[Start of Attachment]
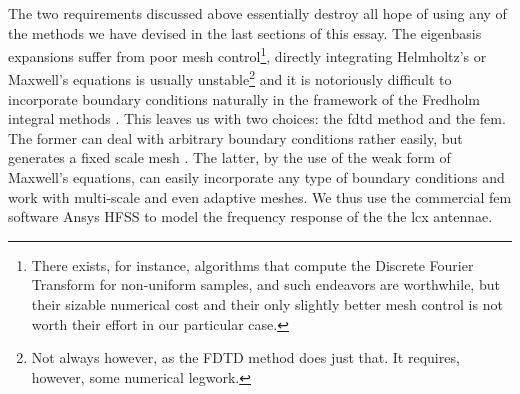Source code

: The two requirements discussed above essentially destroy all hope of using any
of the methods we have devised in the last sections of this essay. The eigenbasis
expansions suffer from poor mesh control\footnote{There exists, for instance, 
algorithms that compute the Discrete Fourier Transform for non-uniform
samples, and such endeavors are worthwhile, but their sizable numerical
cost and their only slightly better mesh control is not worth their effort in 
our particular case.}, directly integrating Helmholtz's or Maxwell's equations
is usually unstable\footnote{Not always however, as the FDTD method does just that.
It requires, however, some numerical legwork.} and it is notoriously difficult
to incorporate boundary conditions naturally in the framework of the Fredholm 
integral methods \cite{MAR2003}. This leaves us with two choices: the \gls{fdtd}
method and the \gls{fem}. The former can deal with arbitrary boundary conditions
rather easily, but generates a fixed scale mesh \cite{OSK2010}. The latter, by the use of the weak
form of Maxwell's equations, can easily incorporate any type of boundary conditions
and work with multi-scale and even adaptive meshes. We thus use the commercial \gls{fem}
software Ansys HFSS to model the frequency response of the the \gls{lcx} antennae.

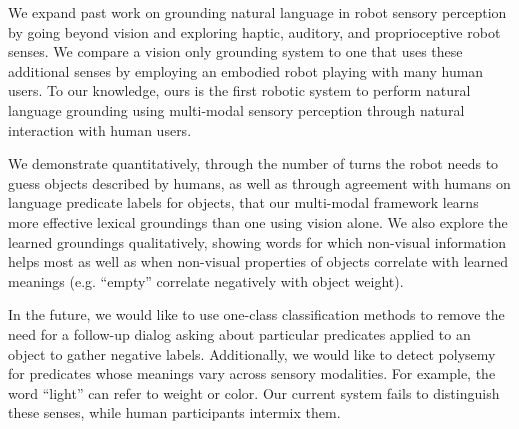 We expand past work on grounding natural language in robot sensory perception by going beyond vision and exploring haptic, auditory, and proprioceptive robot senses.
We compare a vision only grounding system to one that uses these additional senses by employing an embodied robot playing \ispy with many human users.
To our knowledge, ours is the first robotic system to perform natural language grounding using multi-modal sensory perception through natural interaction with human users.

We demonstrate quantitatively, through the number of turns the robot needs to guess objects described by humans, as well as through agreement with humans on language predicate labels for objects, that our multi-modal framework learns more effective lexical groundings than one using vision alone.
We also explore the learned groundings qualitatively, showing words for which non-visual information helps most as well as when non-visual properties of objects correlate with learned meanings (e.g. ``empty'' correlate negatively with object weight).

In the future, we would like to use one-class classification methods to remove the need for a follow-up dialog asking about particular predicates applied to an object to gather negative labels.
Additionally, we would like to detect polysemy for predicates whose meanings vary across sensory modalities.
For example, the word ``light'' can refer to weight or color.
Our current system fails to distinguish these senses, while human participants intermix them.
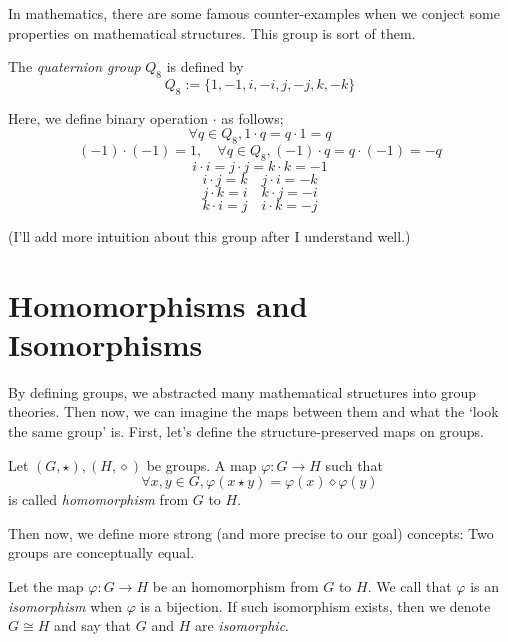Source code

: \documentclass[12pt, a4paper, openany, twoside]{book}
\theoremstyle{definition}
\theoremstyle{remark}
\theoremstyle{plain}
\numberwithin{equation}{section}
\begin{document}
In mathematics, there are some famous counter-examples when we conject some properties on mathematical structures.
This group is sort of them. 

\begin{tcolorbox}[colback=yellow!10!white,colframe=brown!75!black,title=Quaternion Group]

The \textit{quaternion group} $Q_8$ is defined by 
\[Q_8 := \{1, -1, i, -i, j, -j, k, -k\}\]

Here, we define binary operation $\cdot$ as follows; 
\[\forall q \in Q_8, 1 \cdot q = q \cdot 1 = q\]
\[(-1) \cdot (-1) = 1, \quad \forall q \in Q_8, (-1) \cdot q = q \cdot (-1) = -q\]
\[i \cdot i = j \cdot j = k \cdot k = -1\]
\[i \cdot j = k \quad j \cdot i = -k \]
\[j \cdot k = i \quad k \cdot j = -i \]
\[k \cdot i = j \quad i \cdot k = -j\]

\end{tcolorbox}

(I'll add more intuition about this group after I understand well.)

\newpage 

\section{Homomorphisms and Isomorphisms}

By defining groups, we abstracted many mathematical structures into group theories. 
Then now, we can imagine the maps between them and what the \lq look the same group' is.
First, let's define the structure-preserved maps on groups. 

\begin{tcolorbox}[colback=yellow!10!white,colframe=brown!75!black,title=Homomorphism]

Let $(G, \star), (H, \diamond)$ be groups. A map $\varphi : G \rightarrow H$ such that 
\[\forall x, y \in G, \varphi(x \star y) = \varphi(x) \diamond \varphi(y)\]
is called \textit{homomorphism} from $G$ to $H$. 

\end{tcolorbox}

Then now, we define more strong (and more precise to our goal) concepts: Two groups are conceptually equal. 

\begin{tcolorbox}[colback=yellow!10!white,colframe=brown!75!black,title=Isomorphism]

Let the map $\varphi : G \rightarrow H$ be an homomorphism from $G$ to $H$. We call that $\varphi$ is an \textit{isomorphism} when $\varphi$ is a bijection. 
If such isomorphism exists, then we denote $G \cong H$ and say that $G$ and $H$ are \textit{isomorphic}.  

\end{tcolorbox}
\end{document}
[End of Attachment]
▶ **Your objective**:
Write out every entry exactly. Pictures do not belong in the copy.

▶ **Written response**:
Source code

: The two requirements discussed above essentially destroy all hope of using any
of the methods we have devised in the last sections of this essay. The eigenbasis
expansions suffer from poor mesh control\footnote{There exists, for instance, 
algorithms that compute the Discrete Fourier Transform for non-uniform
samples, and such endeavors are worthwhile, but their sizable numerical
cost and their only slightly better mesh control is not worth their effort in 
our particular case.}, directly integrating Helmholtz's or Maxwell's equations
is usually unstable\footnote{Not always however, as the FDTD method does just that.
It requires, however, some numerical legwork.} and it is notoriously difficult
to incorporate boundary conditions naturally in the framework of the Fredholm 
integral methods \cite{MAR2003}. This leaves us with two choices: the \gls{fdtd}
method and the \gls{fem}. The former can deal with arbitrary boundary conditions
rather easily, but generates a fixed scale mesh \cite{OSK2010}. The latter, by the use of the weak
form of Maxwell's equations, can easily incorporate any type of boundary conditions
and work with multi-scale and even adaptive meshes. We thus use the commercial \gls{fem}
software Ansys HFSS to model the frequency response of the the \gls{lcx} antennae.

 We expand past work on grounding natural language in robot sensory perception by going beyond vision and exploring haptic, auditory, and proprioceptive robot senses.
We compare a vision only grounding system to one that uses these additional senses by employing an embodied robot playing \ispy with many human users.
To our knowledge, ours is the first robotic system to perform natural language grounding using multi-modal sensory perception through natural interaction with human users.

We demonstrate quantitatively, through the number of turns the robot needs to guess objects described by humans, as well as through agreement with humans on language predicate labels for objects, that our multi-modal framework learns more effective lexical groundings than one using vision alone.
We also explore the learned groundings qualitatively, showing words for which non-visual information helps most as well as when non-visual properties of objects correlate with learned meanings (e.g. ``empty'' correlate negatively with object weight).

In the future, we would like to use one-class classification methods to remove the need for a follow-up dialog asking about particular predicates applied to an object to gather negative labels.
Additionally, we would like to detect polysemy for predicates whose meanings vary across sensory modalities.
For example, the word ``light'' can refer to weight or color.
Our current system fails to distinguish these senses, while human participants intermix them.
Source code

: \documentclass[12pt, a4paper, openany, twoside]{book}
\theoremstyle{definition}
\theoremstyle{remark}
\theoremstyle{plain}
\numberwithin{equation}{section}
\begin{document}
In mathematics, there are some famous counter-examples when we conject some properties on mathematical structures.
This group is sort of them. 

\begin{tcolorbox}[colback=yellow!10!white,colframe=brown!75!black,title=Quaternion Group]

The \textit{quaternion group} $Q_8$ is defined by 
\[Q_8 := \{1, -1, i, -i, j, -j, k, -k\}\]

Here, we define binary operation $\cdot$ as follows; 
\[\forall q \in Q_8, 1 \cdot q = q \cdot 1 = q\]
\[(-1) \cdot (-1) = 1, \quad \forall q \in Q_8, (-1) \cdot q = q \cdot (-1) = -q\]
\[i \cdot i = j \cdot j = k \cdot k = -1\]
\[i \cdot j = k \quad j \cdot i = -k \]
\[j \cdot k = i \quad k \cdot j = -i \]
\[k \cdot i = j \quad i \cdot k = -j\]

\end{tcolorbox}

(I'll add more intuition about this group after I understand well.)

\newpage 

\section{Homomorphisms and Isomorphisms}

By defining groups, we abstracted many mathematical structures into group theories. 
Then now, we can imagine the maps between them and what the \lq look the same group' is.
First, let's define the structure-preserved maps on groups. 

\begin{tcolorbox}[colback=yellow!10!white,colframe=brown!75!black,title=Homomorphism]

Let $(G, \star), (H, \diamond)$ be groups. A map $\varphi : G \rightarrow H$ such that 
\[\forall x, y \in G, \varphi(x \star y) = \varphi(x) \diamond \varphi(y)\]
is called \textit{homomorphism} from $G$ to $H$. 

\end{tcolorbox}

Then now, we define more strong (and more precise to our goal) concepts: Two groups are conceptually equal. 

\begin{tcolorbox}[colback=yellow!10!white,colframe=brown!75!black,title=Isomorphism]

Let the map $\varphi : G \rightarrow H$ be an homomorphism from $G$ to $H$. We call that $\varphi$ is an \textit{isomorphism} when $\varphi$ is a bijection. 
If such isomorphism exists, then we denote $G \cong H$ and say that $G$ and $H$ are \textit{isomorphic}.  

\end{tcolorbox}
\end{document}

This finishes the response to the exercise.